Предвижу, что на все написанное от рьяных православных может быть два основных возражения:

а) моя «ненормальная религиозность» — следствие исключительно воспитания в ненормальной семье/в ненормальное время/в ненормальной стране (нужное подчеркнуть). Думаю, что в этом есть доля правды, хотя я не выбирал ни семью, ни эпоху, ни страну (ни религию, кстати). Но это и не очень важно, потому что религия с самого детства обещала решить все мои проблемы («главное — духовность, все остальное приложится»). То есть это снова обычный «церковный аргумент» — причина в чем угодно, но не в системе. Именно для этого нужна идентификация от других людей, чтобы понять, что это неправда. Чтение статей на «Ахилле» и общение в группах помогло мне понять, что «сбоит» именно система, и «ненормальная религиозность» заложена в самой системе;

б) апологеты «сферического православия в вакууме» скажут, что все описанное — «перегибы на местах», в целом все умилительно и благодатно, посмотрите, какое в церкви духовное сокровище и сколько всего хорошего. С одной стороны, не могу с этим не согласиться. С другой стороны, православие со своей двухтысячелетней историей, как и другие религии, обладает полным набором инструментов для чего угодно от действительно прекрасного до самого ужасного. Просто почему-то в моей жизни и в современной общецерковной жизни актуализируются именно дисфункциональные практики. Я знаю, что есть не только отрицательный опыт религиозности, из XX века можно навскидку вспомнить Александра Меня, Антония Сурожского, Софрония Сахарова. Только обратите внимание, что их всех, таких разных, объединяет одна интересная черта: никто из них не был человеком «системы».

Эпилог

Последствия любого насилия, в том числе религиозного, не исчезают сразу. Хотя качество моей жизни сейчас несравнимо лучше, чем было до этого, какие-то вещи оказались слишком вшиты в структуру моей личности. Это может показаться смешным, но до сих пор, когда кто-то каким-то образом хоть немного критикует церковь или какой-то аспект церковной жизни, у меня внутри срабатывает условный рефлекс, и я против своей воли чувствую раздражение по отношению к этому человеку, хотя сам часто согласен с этим человеком и говорю более «ужасные» вещи. Периодически в глубине моего сознания возникает образ карающего православного бога-садиста и психопата вместо образа по-настоящему любящего бога. Секундами мне кажется, что карающий сумасшедший бог-тиран, который «любит до ревности», придет и накажет меня или мою семью за то, что я не выполняю обряды и не «ублажаю» его. Просто гоню эти мысли. Думаю, что образ этого бога — это в какой-то степени экстернализация моих страхов, а тогда коллективный образ бога — это экстернализация коллективных страхов. Нахожу все больше подтверждений этой мысли.
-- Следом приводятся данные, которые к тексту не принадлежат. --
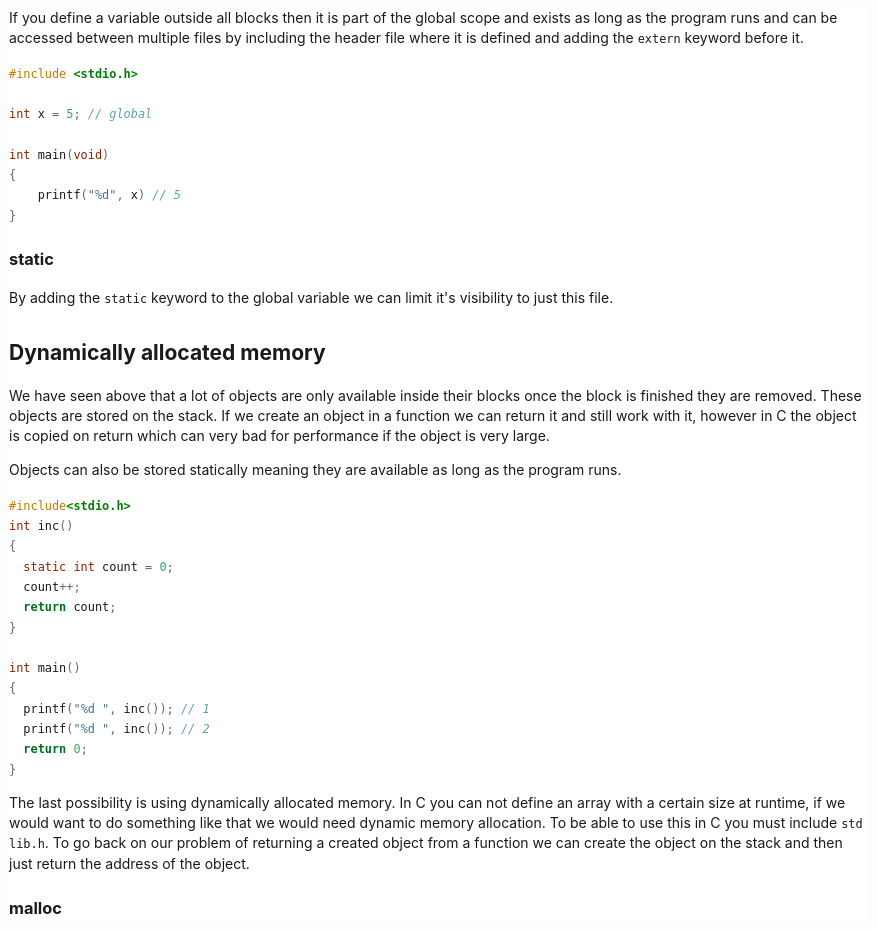 If you define a variable outside all blocks then it is part of the global scope and exists as long as the program runs and can be accessed between multiple files by including the header file where it is defined and adding the `extern` keyword before it.

```c title="main.c"
#include <stdio.h>

int x = 5; // global

int main(void)
{
    printf("%d", x) // 5
}
```

### static

By adding the `static` keyword to the global variable we can limit it's visibility to just this file.

## Dynamically allocated memory

We have seen above that a lot of objects are only available inside their blocks once the block is finished they are removed. These objects are stored on the stack. If we create an object in a function we can return it and still work with it, however in C the object is copied on return which can very bad for performance if the object is very large.

Objects can also be stored statically meaning they are available as long as the program runs.

```c
#include<stdio.h>
int inc()
{
  static int count = 0;
  count++;
  return count;
}
  
int main()
{
  printf("%d ", inc()); // 1
  printf("%d ", inc()); // 2
  return 0;
}
```

The last possibility is using dynamically allocated memory. In C you can not define an array with a certain size at runtime, if we would want to do something like that we would need dynamic memory allocation. To be able to use this in C you must include `stdlib.h`. To go back on our problem of returning a created object from a function we can create the object on the stack and then just return the address of the object.

### malloc
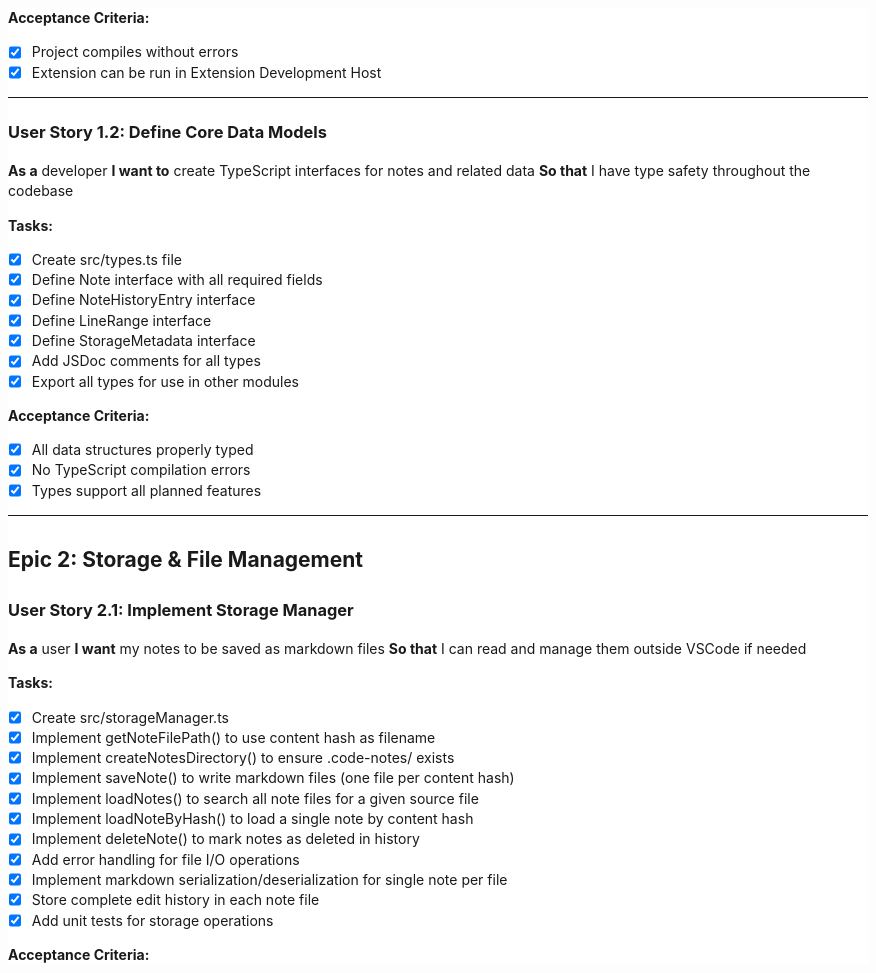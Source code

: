 **Acceptance Criteria:**

- [x] Project compiles without errors
- [x] Extension can be run in Extension Development Host

---

### User Story 1.2: Define Core Data Models

**As a** developer
**I want to** create TypeScript interfaces for notes and related data
**So that** I have type safety throughout the codebase

**Tasks:**

- [x] Create src/types.ts file
- [x] Define Note interface with all required fields
- [x] Define NoteHistoryEntry interface
- [x] Define LineRange interface
- [x] Define StorageMetadata interface
- [x] Add JSDoc comments for all types
- [x] Export all types for use in other modules

**Acceptance Criteria:**

- [x] All data structures properly typed
- [x] No TypeScript compilation errors
- [x] Types support all planned features

---

## Epic 2: Storage & File Management

### User Story 2.1: Implement Storage Manager

**As a** user
**I want** my notes to be saved as markdown files
**So that** I can read and manage them outside VSCode if needed

**Tasks:**

- [x] Create src/storageManager.ts
- [x] Implement getNoteFilePath() to use content hash as filename
- [x] Implement createNotesDirectory() to ensure .code-notes/ exists
- [x] Implement saveNote() to write markdown files (one file per content hash)
- [x] Implement loadNotes() to search all note files for a given source file
- [x] Implement loadNoteByHash() to load a single note by content hash
- [x] Implement deleteNote() to mark notes as deleted in history
- [x] Add error handling for file I/O operations
- [x] Implement markdown serialization/deserialization for single note per file
- [x] Store complete edit history in each note file
- [x] Add unit tests for storage operations

**Acceptance Criteria:**
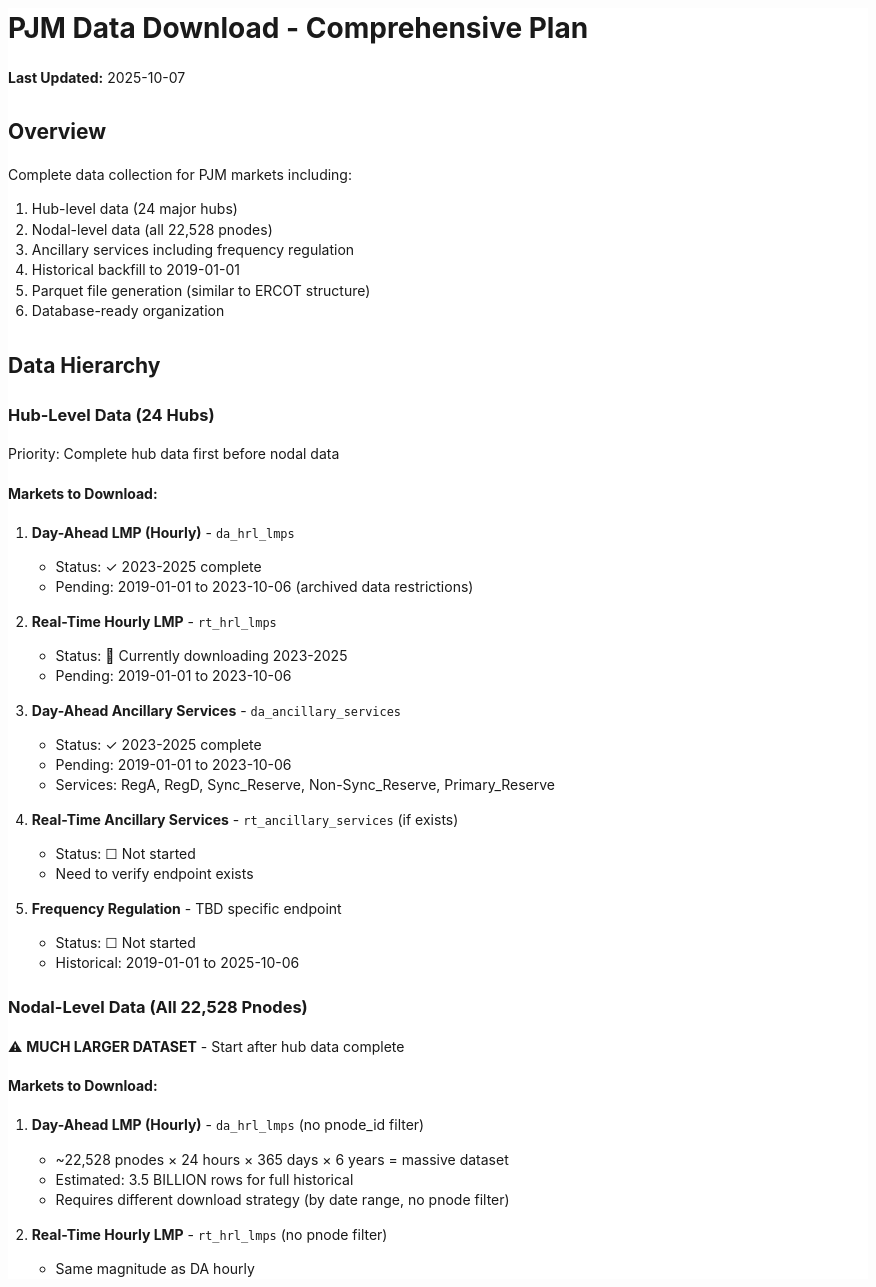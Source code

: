 # PJM Data Download - Comprehensive Plan
**Last Updated:** 2025-10-07

## Overview
Complete data collection for PJM markets including:
1. Hub-level data (24 major hubs)
2. Nodal-level data (all 22,528 pnodes)
3. Ancillary services including frequency regulation
4. Historical backfill to 2019-01-01
5. Parquet file generation (similar to ERCOT structure)
6. Database-ready organization

## Data Hierarchy

### Hub-Level Data (24 Hubs)
Priority: Complete hub data first before nodal data

#### Markets to Download:
1. **Day-Ahead LMP (Hourly)** - `da_hrl_lmps`
   - Status: ✓ 2023-2025 complete
   - Pending: 2019-01-01 to 2023-10-06 (archived data restrictions)

2. **Real-Time Hourly LMP** - `rt_hrl_lmps`
   - Status: 🔄 Currently downloading 2023-2025
   - Pending: 2019-01-01 to 2023-10-06

3. **Day-Ahead Ancillary Services** - `da_ancillary_services`
   - Status: ✓ 2023-2025 complete
   - Pending: 2019-01-01 to 2023-10-06
   - Services: RegA, RegD, Sync_Reserve, Non-Sync_Reserve, Primary_Reserve

4. **Real-Time Ancillary Services** - `rt_ancillary_services` (if exists)
   - Status: ☐ Not started
   - Need to verify endpoint exists

5. **Frequency Regulation** - TBD specific endpoint
   - Status: ☐ Not started
   - Historical: 2019-01-01 to 2025-10-06

### Nodal-Level Data (All 22,528 Pnodes)
⚠️ **MUCH LARGER DATASET** - Start after hub data complete

#### Markets to Download:
1. **Day-Ahead LMP (Hourly)** - `da_hrl_lmps` (no pnode_id filter)
   - ~22,528 pnodes × 24 hours × 365 days × 6 years = massive dataset
   - Estimated: 3.5 BILLION rows for full historical
   - Requires different download strategy (by date range, no pnode filter)

2. **Real-Time Hourly LMP** - `rt_hrl_lmps` (no pnode filter)
   - Same magnitude as DA hourly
Мне понравилось, как один человек рассказывал, что в течение обычной жизни он обращался к образу бога, который был отражением не самых лучших черт этого человека, но в периоды особой опасности и боли он мог прорываться от этого образа бога к «надбогу», который действительно помогал и отвечал. Мне нравится мысль, что сейчас мне не надо находиться в состоянии боли или страха, чтобы общаться с «надбогом».